En 2002, il soutenait, au sein du mouvement « Espoir 2002 », la candidature de l’actuel Président aux élections présidentielles. Très jeune, il a été nommé président de la jeunesse du parti, un poste qu’il occupe encore aujourd’hui.
Ibrehima Tamega dira que cette élection à la tête de l’Assemblée nationale est « le fruit d’une fidélité envers ses engagements et ses compagnons de lutte ». Avant d’ajouter : « Contrairement à beaucoup de jeunes, qui ne savent pas ce qu’ils veulent et qui changent de parti politique comme on change les vêtements, Moussa Timbiné est resté auprès du Président actuel depuis les premières heures du RPM. Même quand certains pensaient que le RPM était mort suite à sa première défaite aux élections présidentielles de 2002, Moussa Timbiné était là, toujours confiant. »
Un habitué de l’hémicycle
Son élection a fait beaucoup de bruit, notamment sur les réseaux sociaux. Des Maliens sont sceptiques et se demandent si Moussa Timbiné a le profil de l’emploi au regard du contexte délicat dans lequel se trouve le pays. « Pour ce qui est de ses capacités, le temps nous le dira.
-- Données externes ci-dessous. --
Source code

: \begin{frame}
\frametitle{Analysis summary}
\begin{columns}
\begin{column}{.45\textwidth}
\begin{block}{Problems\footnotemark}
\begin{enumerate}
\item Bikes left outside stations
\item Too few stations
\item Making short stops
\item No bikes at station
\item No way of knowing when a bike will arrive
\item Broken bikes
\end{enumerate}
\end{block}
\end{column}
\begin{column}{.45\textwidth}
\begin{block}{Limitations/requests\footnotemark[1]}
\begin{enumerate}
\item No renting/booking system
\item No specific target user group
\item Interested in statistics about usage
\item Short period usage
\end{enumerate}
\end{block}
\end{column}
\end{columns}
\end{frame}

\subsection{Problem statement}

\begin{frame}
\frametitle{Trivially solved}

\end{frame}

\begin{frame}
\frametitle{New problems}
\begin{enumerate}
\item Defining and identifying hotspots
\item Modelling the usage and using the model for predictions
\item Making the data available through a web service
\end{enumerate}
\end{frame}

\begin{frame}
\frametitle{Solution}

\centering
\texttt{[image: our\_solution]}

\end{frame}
Nous le jugerons en fonction de son bilan. », fait remarquer Ballan Diakité.
Son ancien camarade de l’AEEM, Badara Aliou Sidibé, préfère rester confiant :
« De secrétaire parlementaire de l’Assemblé nationale à sa vice-présidence sous la cinquième législature, Moussa Timbiné, on peut le dire, est un habitué de l’hémicycle. Il l’a d’ailleurs présidé quelques fois quand Issaka Sidibé [président l’AN durant la législature écoulée, NDLR] était absent. La tâche est certes difficile mais je suis certain qu’il sera à la hauteur. »
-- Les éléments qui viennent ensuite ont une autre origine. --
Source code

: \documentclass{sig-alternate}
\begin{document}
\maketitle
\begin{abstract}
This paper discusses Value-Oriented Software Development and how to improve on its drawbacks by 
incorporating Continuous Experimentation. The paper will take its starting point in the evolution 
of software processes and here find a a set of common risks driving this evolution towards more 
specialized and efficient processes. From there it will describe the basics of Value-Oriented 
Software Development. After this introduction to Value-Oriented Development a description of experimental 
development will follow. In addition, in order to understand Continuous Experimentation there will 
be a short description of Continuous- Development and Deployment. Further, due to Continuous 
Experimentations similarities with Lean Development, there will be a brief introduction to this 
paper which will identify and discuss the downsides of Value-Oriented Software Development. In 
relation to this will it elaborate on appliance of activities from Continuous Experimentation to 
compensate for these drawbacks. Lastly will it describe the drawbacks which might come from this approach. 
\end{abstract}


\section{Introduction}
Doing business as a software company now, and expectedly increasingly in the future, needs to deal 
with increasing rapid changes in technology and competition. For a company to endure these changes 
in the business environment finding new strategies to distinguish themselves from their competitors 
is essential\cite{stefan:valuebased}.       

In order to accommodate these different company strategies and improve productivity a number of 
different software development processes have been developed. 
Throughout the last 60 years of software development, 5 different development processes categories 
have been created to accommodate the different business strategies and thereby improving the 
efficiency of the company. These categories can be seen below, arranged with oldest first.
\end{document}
Alors que son élection est saluée par certains comme une volonté du Président Keïta de « matérialiser sa promesse de dédier son mandat à la jeunesse malienne », des observateurs y ont vu d’autres enjeux. Dans son éditorial du vendredi 15 mai, dans le quotidien L’indépendant, Saouti Haïdara évoque l’implication personnelle d’IBK, en faisant fi des procédures de sélection établies au sein du parti, pour imposer Moussa Timbiné comme candidat du parti. « Le président, dont le parcours a été parsemé d’une kyrielle de scandales financiers, a besoin d’assurer ses arrières et, à cette fin, ne peut rien laisser au hasard. Ses relations avec ses camarades fondateurs du parti qui s’était donné pour credo de ‘’faire la politique autrement’’ ont été suffisamment cauteleuses pour lui garantir une succession tranquille. C’est à lui- même d’y veiller pour être sûr d’avoir ‘’une vie après le pouvoir’’», écrit-il.